This was a thick collar with a brass buckle. Mirian took it from his outstretched hand and squinted down at the brass nameplate attached to the leather. “Duke?”

Tomas shrugged. “Not everyone likes their landlord.”

“Or they really liked dogs and considered it a compliment.” The collar looked huge dangling from her finger, but it wouldn’t have been overly large on the guard dogs they’d seen last night. “Does it fit?”

“I don’t know. I didn’t want to put it on and change in case it was too tight.”

“Should we…” Mirian suddenly found herself at a loss for words. The Pack didn’t wear collars; they weren’t dogs.
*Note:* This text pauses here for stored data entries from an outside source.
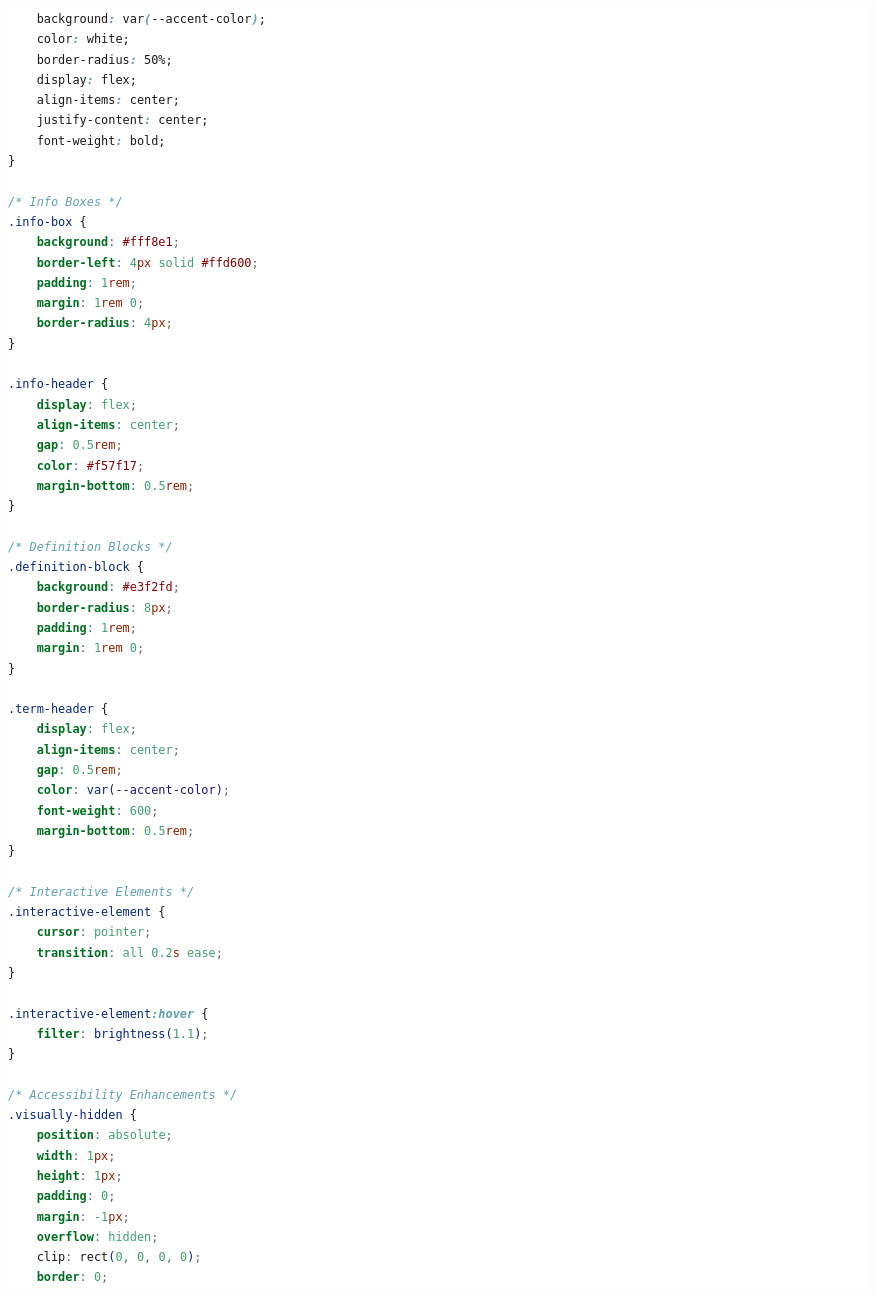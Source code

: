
```css
    background: var(--accent-color);
    color: white;
    border-radius: 50%;
    display: flex;
    align-items: center;
    justify-content: center;
    font-weight: bold;
}

/* Info Boxes */
.info-box {
    background: #fff8e1;
    border-left: 4px solid #ffd600;
    padding: 1rem;
    margin: 1rem 0;
    border-radius: 4px;
}

.info-header {
    display: flex;
    align-items: center;
    gap: 0.5rem;
    color: #f57f17;
    margin-bottom: 0.5rem;
}

/* Definition Blocks */
.definition-block {
    background: #e3f2fd;
    border-radius: 8px;
    padding: 1rem;
    margin: 1rem 0;
}

.term-header {
    display: flex;
    align-items: center;
    gap: 0.5rem;
    color: var(--accent-color);
    font-weight: 600;
    margin-bottom: 0.5rem;
}

/* Interactive Elements */
.interactive-element {
    cursor: pointer;
    transition: all 0.2s ease;
}

.interactive-element:hover {
    filter: brightness(1.1);
}

/* Accessibility Enhancements */
.visually-hidden {
    position: absolute;
    width: 1px;
    height: 1px;
    padding: 0;
    margin: -1px;
    overflow: hidden;
    clip: rect(0, 0, 0, 0);
    border: 0;
```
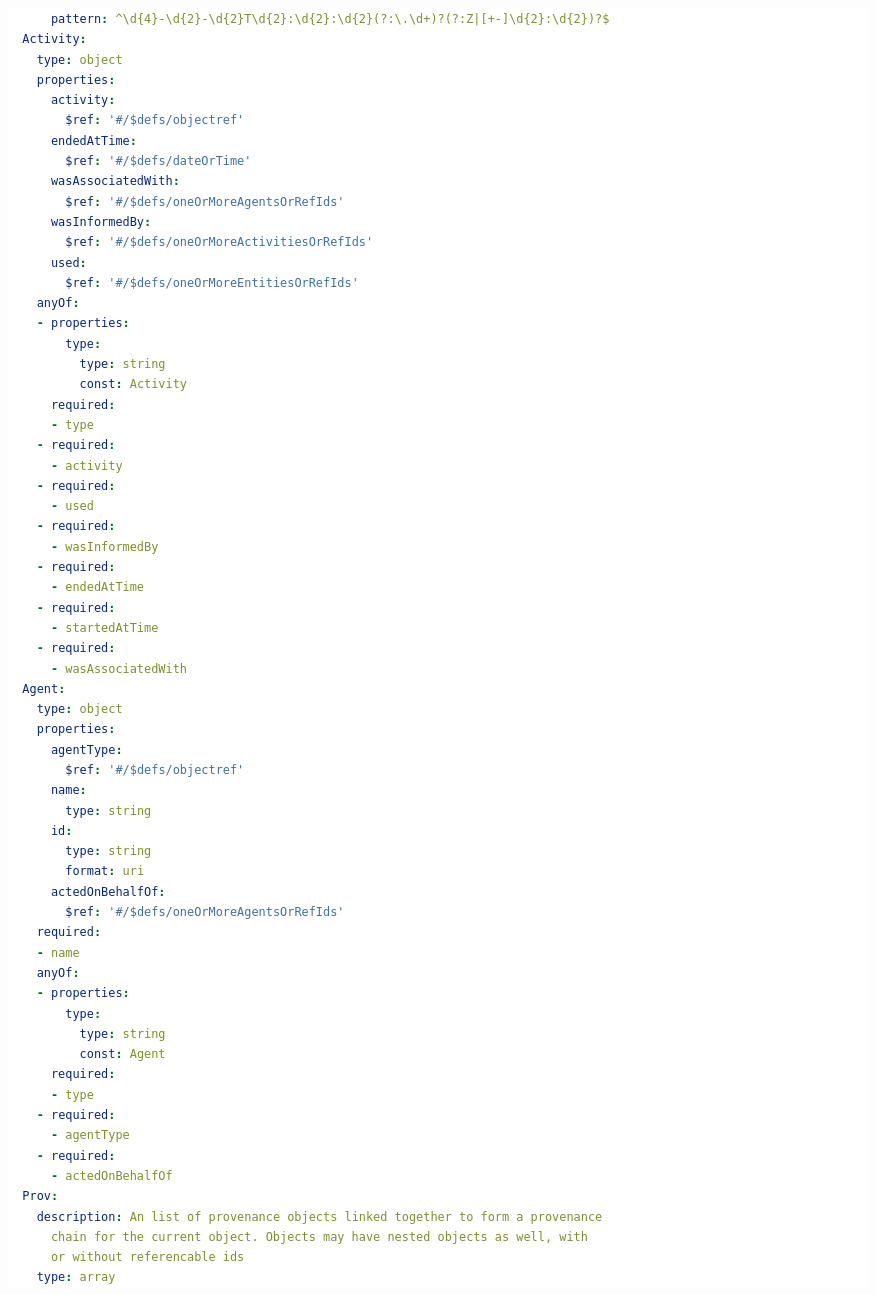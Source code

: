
 ```yaml
      pattern: ^\d{4}-\d{2}-\d{2}T\d{2}:\d{2}:\d{2}(?:\.\d+)?(?:Z|[+-]\d{2}:\d{2})?$
  Activity:
    type: object
    properties:
      activity:
        $ref: '#/$defs/objectref'
      endedAtTime:
        $ref: '#/$defs/dateOrTime'
      wasAssociatedWith:
        $ref: '#/$defs/oneOrMoreAgentsOrRefIds'
      wasInformedBy:
        $ref: '#/$defs/oneOrMoreActivitiesOrRefIds'
      used:
        $ref: '#/$defs/oneOrMoreEntitiesOrRefIds'
    anyOf:
    - properties:
        type:
          type: string
          const: Activity
      required:
      - type
    - required:
      - activity
    - required:
      - used
    - required:
      - wasInformedBy
    - required:
      - endedAtTime
    - required:
      - startedAtTime
    - required:
      - wasAssociatedWith
  Agent:
    type: object
    properties:
      agentType:
        $ref: '#/$defs/objectref'
      name:
        type: string
      id:
        type: string
        format: uri
      actedOnBehalfOf:
        $ref: '#/$defs/oneOrMoreAgentsOrRefIds'
    required:
    - name
    anyOf:
    - properties:
        type:
          type: string
          const: Agent
      required:
      - type
    - required:
      - agentType
    - required:
      - actedOnBehalfOf
  Prov:
    description: An list of provenance objects linked together to form a provenance
      chain for the current object. Objects may have nested objects as well, with
      or without referencable ids
    type: array
```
When she thought of buckling the heavy leather around Tomas’ throat, her cheeks grew almost painfully hot. “Not now,” she said, answering the question she hadn’t quite asked and silently handed it back.
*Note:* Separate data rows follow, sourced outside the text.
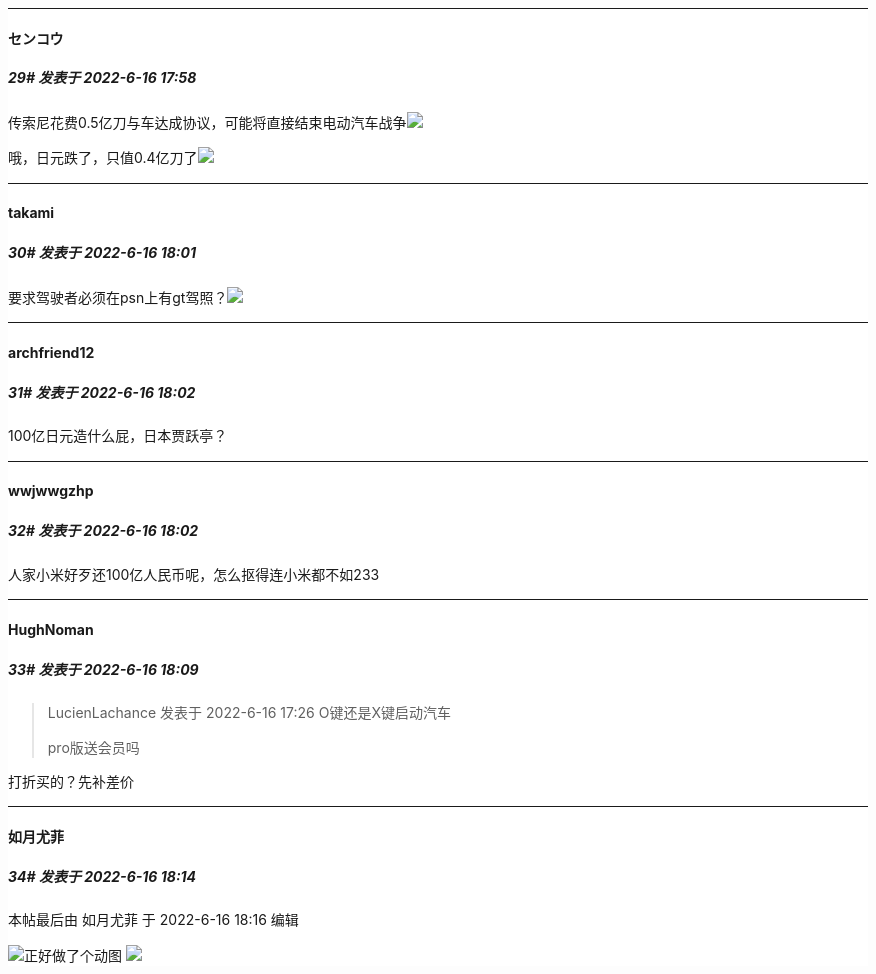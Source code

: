 *****

####  センコウ  
##### 29#       发表于 2022-6-16 17:58

传索尼花费0.5亿刀与车达成协议，可能将直接结束电动汽车战争<img src="https://static.saraba1st.com/image/smiley/face2017/049.png" referrerpolicy="no-referrer">

哦，日元跌了，只值0.4亿刀了<img src="https://static.saraba1st.com/image/smiley/face2017/037.png" referrerpolicy="no-referrer">

*****

####  takami  
##### 30#       发表于 2022-6-16 18:01

要求驾驶者必须在psn上有gt驾照？<img src="https://static.saraba1st.com/image/smiley/face2017/037.png" referrerpolicy="no-referrer">



*****

####  archfriend12  
##### 31#       发表于 2022-6-16 18:02

100亿日元造什么屁，日本贾跃亭？

*****

####  wwjwwgzhp  
##### 32#       发表于 2022-6-16 18:02

人家小米好歹还100亿人民币呢，怎么抠得连小米都不如233

*****

####  HughNoman  
##### 33#       发表于 2022-6-16 18:09

<blockquote>LucienLachance 发表于 2022-6-16 17:26
O键还是X键启动汽车

pro版送会员吗</blockquote>
打折买的？先补差价

*****

####  如月尤菲  
##### 34#       发表于 2022-6-16 18:14

 本帖最后由 如月尤菲 于 2022-6-16 18:16 编辑 

<img src="https://static.saraba1st.com/image/smiley/face2017/065.png" referrerpolicy="no-referrer">正好做了个动图
<img src="https://p.sda1.dev/6/684f7554cdcbdcf54fce9e8be2c67e80/1655374540062.gif" referrerpolicy="no-referrer">
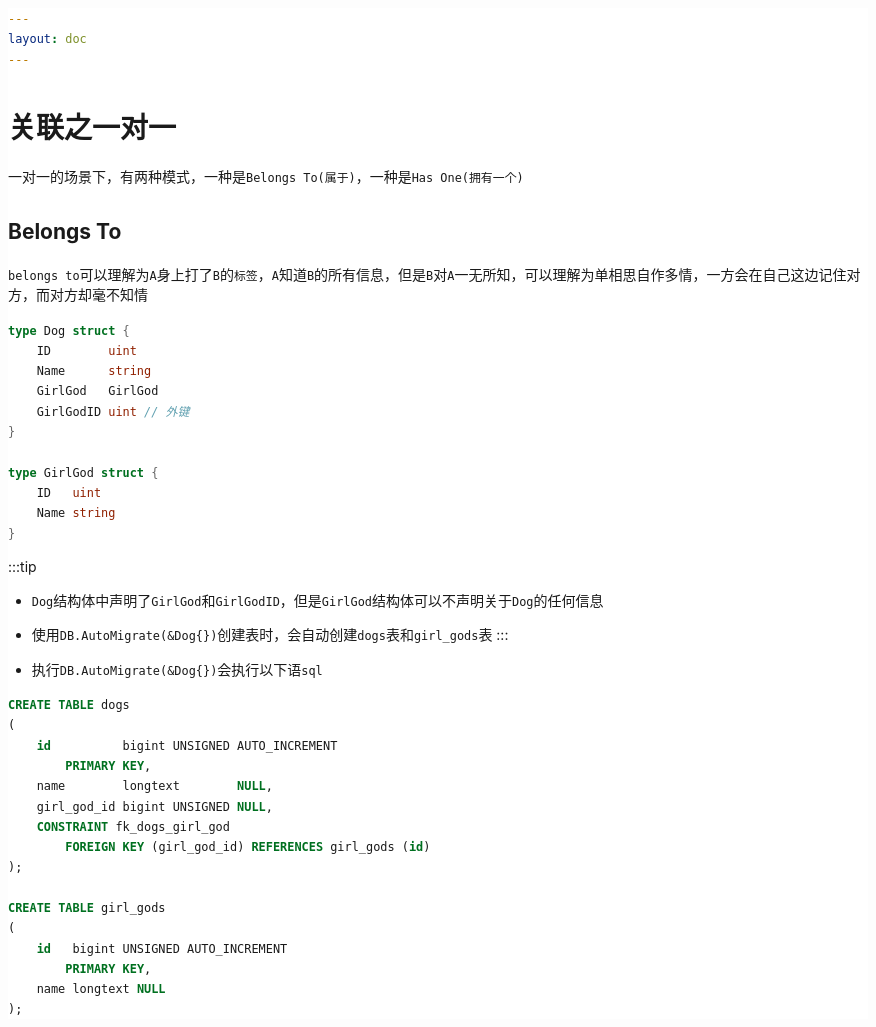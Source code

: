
 ```yaml
---
layout: doc
---
```


# 关联之一对一

一对一的场景下，有两种模式，一种是`Belongs To(属于)`，一种是`Has One(拥有一个)`

## Belongs To

`belongs to`可以理解为`A`身上打了`B`的`标签`，`A`知道`B`的所有信息，但是`B`对`A`一无所知，可以理解为单相思自作多情，一方会在自己这边记住对方，而对方却毫不知情

```Go
type Dog struct {
	ID        uint
	Name      string
	GirlGod   GirlGod
	GirlGodID uint // 外键
}

type GirlGod struct {
	ID   uint
	Name string
}
```

:::tip
- `Dog`结构体中声明了`GirlGod`和`GirlGodID`，但是`GirlGod`结构体可以不声明关于`Dog`的任何信息

- 使用`DB.AutoMigrate(&Dog{})`创建表时，会自动创建`dogs`表和`girl_gods`表
:::


- 执行`DB.AutoMigrate(&Dog{})`会执行以下语`sql`

```SQL
CREATE TABLE dogs
(
    id          bigint UNSIGNED AUTO_INCREMENT
        PRIMARY KEY,
    name        longtext        NULL,
    girl_god_id bigint UNSIGNED NULL,
    CONSTRAINT fk_dogs_girl_god
        FOREIGN KEY (girl_god_id) REFERENCES girl_gods (id)
);

CREATE TABLE girl_gods
(
    id   bigint UNSIGNED AUTO_INCREMENT
        PRIMARY KEY,
    name longtext NULL
);
```
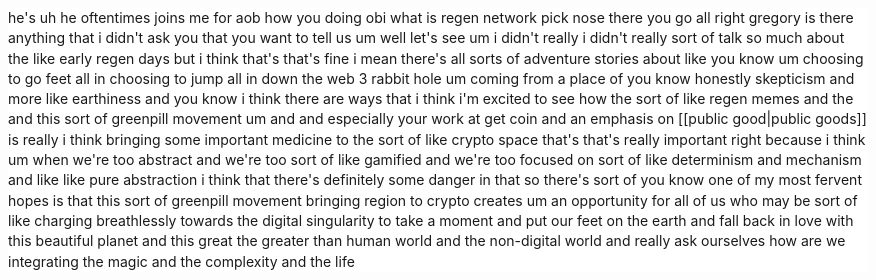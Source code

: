 he's uh he oftentimes joins me for
aob how you doing
obi what is regen network
pick nose
there you go
all right gregory is there anything that
i didn't ask you that you want to tell
us
um
well let's see um
i didn't really
i didn't really sort of
talk so much about
the like early regen days but i think
that's that's fine i mean there's all
sorts of adventure stories about
like
you know um
choosing to go feet all in choosing to
jump all in down the web 3 rabbit hole
um coming from a place of
you know honestly
skepticism
and
more like earthiness and
you know i think there are ways that i
think
i'm
excited to see how
the sort of like regen memes and the and
this sort of greenpill movement um and
and especially your work at get coin and
an emphasis on [[public good|public goods]] is really
i think bringing some important medicine
to the sort of like crypto space that's
that's really important right because i
think
um
when we're too abstract and we're too
sort of like gamified and we're too
focused on
sort of like determinism and mechanism
and
like like pure abstraction i think that
there's definitely some danger in that
so there's sort of you know one of my
most fervent hopes is that this sort of
greenpill movement
bringing region
to crypto
creates um an opportunity for all of us
who
may be
sort of like charging breathlessly
towards the digital singularity to take
a moment
and put our feet on the earth and fall
back in love with this beautiful planet
and this great the greater than human
world and the non-digital world and
really ask ourselves
how are we
integrating the magic and the complexity
and the life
“It’s a better disguise than a frayed rope.” Tomas shoved it back into his jacket pocket like it meant nothing at all and held out a small, round loaf of bread. “I got this, too,” he said, and offered her half.

It was chewier than she was used to, and her stomach growled as she struggled to swallow the last mouthful.

“You’re still hungry. I had a couple of mourning doves, but…”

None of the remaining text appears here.